[Listed records Boundary: Start]

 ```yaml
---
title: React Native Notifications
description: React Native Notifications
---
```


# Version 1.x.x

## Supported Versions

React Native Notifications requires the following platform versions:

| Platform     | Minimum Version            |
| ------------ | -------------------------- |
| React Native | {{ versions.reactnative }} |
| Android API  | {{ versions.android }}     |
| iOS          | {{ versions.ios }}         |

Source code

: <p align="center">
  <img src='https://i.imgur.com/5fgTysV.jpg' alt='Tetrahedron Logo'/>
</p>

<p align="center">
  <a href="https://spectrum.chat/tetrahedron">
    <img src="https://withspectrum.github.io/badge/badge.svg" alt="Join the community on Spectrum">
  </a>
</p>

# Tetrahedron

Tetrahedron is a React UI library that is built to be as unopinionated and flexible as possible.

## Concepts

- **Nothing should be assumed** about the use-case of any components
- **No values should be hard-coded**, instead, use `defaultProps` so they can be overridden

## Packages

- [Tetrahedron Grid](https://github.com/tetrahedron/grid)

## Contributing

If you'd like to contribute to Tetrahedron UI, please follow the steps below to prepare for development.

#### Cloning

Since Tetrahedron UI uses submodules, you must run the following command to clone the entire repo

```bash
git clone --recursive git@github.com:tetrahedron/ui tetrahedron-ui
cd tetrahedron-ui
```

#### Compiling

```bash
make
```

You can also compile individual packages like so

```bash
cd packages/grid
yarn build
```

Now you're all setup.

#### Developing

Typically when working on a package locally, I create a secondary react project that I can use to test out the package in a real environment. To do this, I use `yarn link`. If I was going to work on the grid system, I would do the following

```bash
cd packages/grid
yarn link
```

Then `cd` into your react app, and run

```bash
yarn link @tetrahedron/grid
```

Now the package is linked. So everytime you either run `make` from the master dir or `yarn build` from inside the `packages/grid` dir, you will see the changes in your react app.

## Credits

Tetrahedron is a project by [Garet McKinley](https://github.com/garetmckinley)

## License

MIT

[Listed records Boundary: End]

**Prompt**
What are the lines from the one containing "- **Nothing should" through the end of the material? Reproduce them exactly, both ends included, with nothing added.

**Answer area**
- **Nothing should be assumed** about the use-case of any components
- **No values should be hard-coded**, instead, use `defaultProps` so they can be overridden

## Packages

- [Tetrahedron Grid](https://github.com/tetrahedron/grid)

## Contributing

If you'd like to contribute to Tetrahedron UI, please follow the steps below to prepare for development.

#### Cloning

Since Tetrahedron UI uses submodules, you must run the following command to clone the entire repo

```bash
git clone --recursive git@github.com:tetrahedron/ui tetrahedron-ui
cd tetrahedron-ui
```

#### Compiling

```bash
make
```

You can also compile individual packages like so

```bash
cd packages/grid
yarn build
```

Now you're all setup.

#### Developing

Typically when working on a package locally, I create a secondary react project that I can use to test out the package in a real environment. To do this, I use `yarn link`. If I was going to work on the grid system, I would do the following

```bash
cd packages/grid
yarn link
```

Then `cd` into your react app, and run

```bash
yarn link @tetrahedron/grid
```

Now the package is linked. So everytime you either run `make` from the master dir or `yarn build` from inside the `packages/grid` dir, you will see the changes in your react app.

## Credits

Tetrahedron is a project by [Garet McKinley](https://github.com/garetmckinley)

## License

MIT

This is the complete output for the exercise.